**TASK PROMPT**: The expected output is exactly the lines below, starting at the line with "### List comprehensions" and ending at the line with "### Définition", both included; no other line belongs in it.

**PROVIDED MATERIAL**:
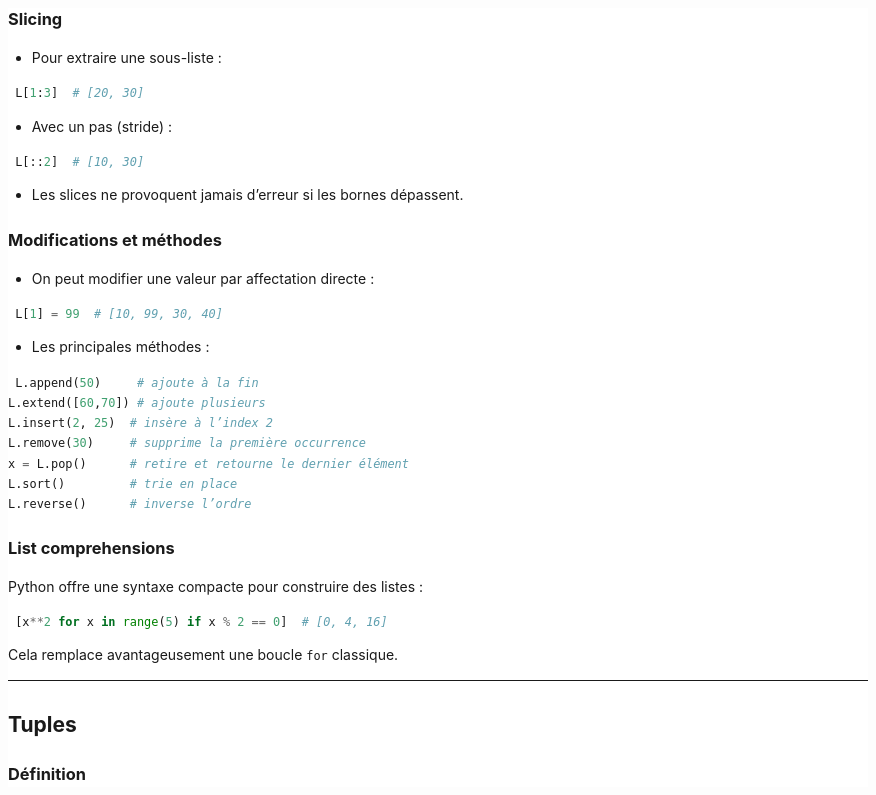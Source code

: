 ### Slicing

- Pour extraire une sous-liste :

```python
 L[1:3]  # [20, 30]

```

- Avec un pas (stride) :

```python
 L[::2]  # [10, 30]

```

- Les slices ne provoquent jamais d’erreur si les bornes dépassent.

### Modifications et méthodes

- On peut modifier une valeur par affectation directe :

```python
 L[1] = 99  # [10, 99, 30, 40]

```

- Les principales méthodes :

```python
 L.append(50)     # ajoute à la fin
L.extend([60,70]) # ajoute plusieurs
L.insert(2, 25)  # insère à l’index 2
L.remove(30)     # supprime la première occurrence
x = L.pop()      # retire et retourne le dernier élément
L.sort()         # trie en place
L.reverse()      # inverse l’ordre

```

### List comprehensions

Python offre une syntaxe compacte pour construire des listes :

```python
 [x**2 for x in range(5) if x % 2 == 0]  # [0, 4, 16]

```

Cela remplace avantageusement une boucle `for` classique.

---

## Tuples

### Définition
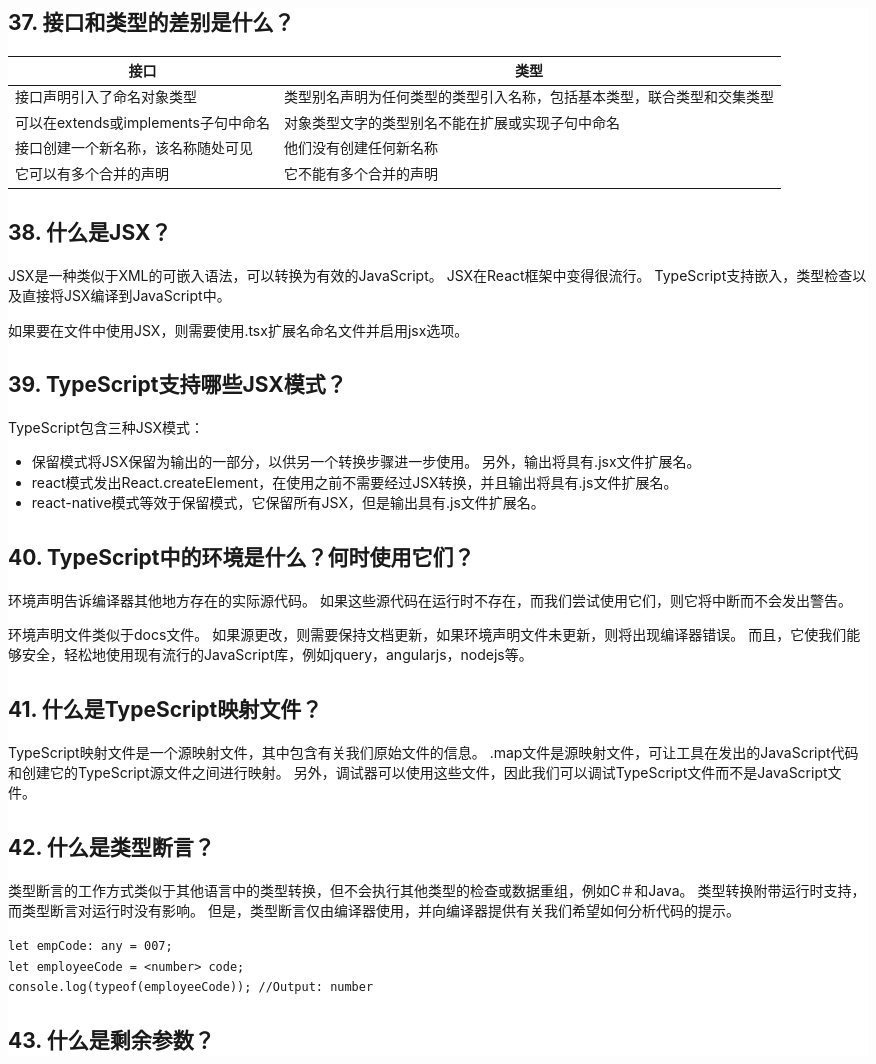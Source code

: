 ## 37. 接口和类型的差别是什么？

| 接口                                | 类型                                                         |
| ----------------------------------- | ------------------------------------------------------------ |
| 接口声明引入了命名对象类型          | 类型别名声明为任何类型的类型引入名称，包括基本类型，联合类型和交集类型 |
| 可以在extends或implements子句中命名 | 对象类型文字的类型别名不能在扩展或实现子句中命名             |
| 接口创建一个新名称，该名称随处可见  | 他们没有创建任何新名称                                       |
| 它可以有多个合并的声明              | 它不能有多个合并的声明                                       |

## 38. 什么是JSX？

JSX是一种类似于XML的可嵌入语法，可以转换为有效的JavaScript。 JSX在React框架中变得很流行。 TypeScript支持嵌入，类型检查以及直接将JSX编译到JavaScript中。

如果要在文件中使用JSX，则需要使用.tsx扩展名命名文件并启用jsx选项。

## 39. TypeScript支持哪些JSX模式？

TypeScript包含三种JSX模式：

- 保留模式将JSX保留为输出的一部分，以供另一个转换步骤进一步使用。 另外，输出将具有.jsx文件扩展名。
- react模式发出React.createElement，在使用之前不需要经过JSX转换，并且输出将具有.js文件扩展名。
- react-native模式等效于保留模式，它保留所有JSX，但是输出具有.js文件扩展名。

## 40. TypeScript中的环境是什么？何时使用它们？

环境声明告诉编译器其他地方存在的实际源代码。 如果这些源代码在运行时不存在，而我们尝试使用它们，则它将中断而不会发出警告。

环境声明文件类似于docs文件。 如果源更改，则需要保持文档更新，如果环境声明文件未更新，则将出现编译器错误。 而且，它使我们能够安全，轻松地使用现有流行的JavaScript库，例如jquery，angularjs，nodejs等。

## 41. 什么是TypeScript映射文件？

TypeScript映射文件是一个源映射文件，其中包含有关我们原始文件的信息。 .map文件是源映射文件，可让工具在发出的JavaScript代码和创建它的TypeScript源文件之间进行映射。 另外，调试器可以使用这些文件，因此我们可以调试TypeScript文件而不是JavaScript文件。

## 42. 什么是类型断言？

类型断言的工作方式类似于其他语言中的类型转换，但不会执行其他类型的检查或数据重组，例如C＃和Java。 类型转换附带运行时支持，而类型断言对运行时没有影响。 但是，类型断言仅由编译器使用，并向编译器提供有关我们希望如何分析代码的提示。



```tsx
let empCode: any = 007;
let employeeCode = <number> code;
console.log(typeof(employeeCode)); //Output: number
```

## 43. 什么是剩余参数？
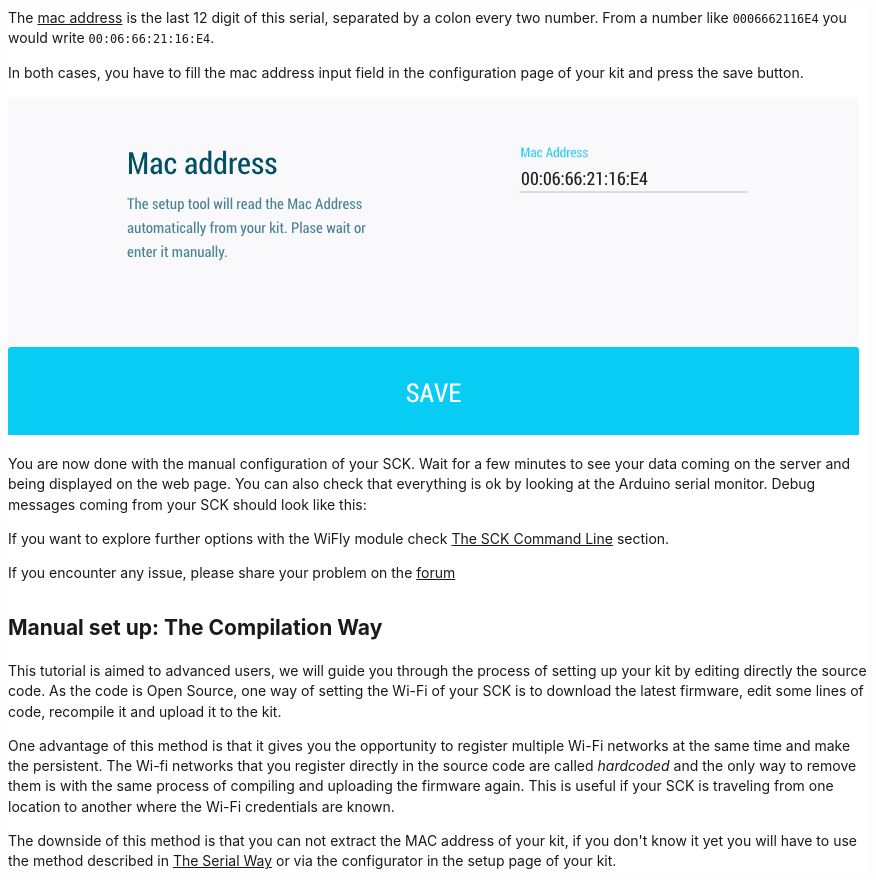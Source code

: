 The [mac address](http://en.wikipedia.org/wiki/MAC_address) is the last 12 digit of this serial, separated by a colon every two number. From a number like `0006662116E4` you would write `00:06:66:21:16:E4`.

In both cases, you have to fill the mac address input field in the configuration page of your kit and press the save button.

![Register The Kit](/assets/images/sck_1/mac_2.png)



You are now done with the manual configuration of your SCK. Wait for a few minutes to see your data coming on the server and being displayed on the web page. You can also check that everything is ok by looking at the Arduino serial monitor. Debug messages coming from your SCK should look like this:

If you want to explore further options with the WiFly module check [The SCK Command Line](#/start/the-sck-command-line) section.

If you encounter any issue, please share your problem on the [forum](http://forum.smartcitizen.me/)

## Manual set up: The Compilation Way

This tutorial is aimed to advanced users, we will guide you through the process of setting up your kit by editing directly the source code. As the code is Open Source, one way of setting the Wi-Fi of your SCK is to download the latest firmware, edit some lines of code, recompile it and upload it to the kit.

One advantage of this method is that it gives you the opportunity to register multiple Wi-Fi networks at the same time and make the persistent. The Wi-fi networks that you register directly in the source code are called *hardcoded* and the only way to remove them is with the same process of compiling and uploading the firmware again. This is useful if your SCK is traveling from one location to another where the Wi-Fi credentials are known.

The downside of this method is that you can not extract the MAC address of your kit, if you don't know it yet you will have to use the method described in [The Serial Way](#/start/manual-set-up-the-serial-way) or via the configurator in the setup page of your kit.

**EXERCISE SOLUTION**:
### List comprehensions

Python offre une syntaxe compacte pour construire des listes :

```python
 [x**2 for x in range(5) if x % 2 == 0]  # [0, 4, 16]

```

Cela remplace avantageusement une boucle `for` classique.

---

## Tuples

### Définition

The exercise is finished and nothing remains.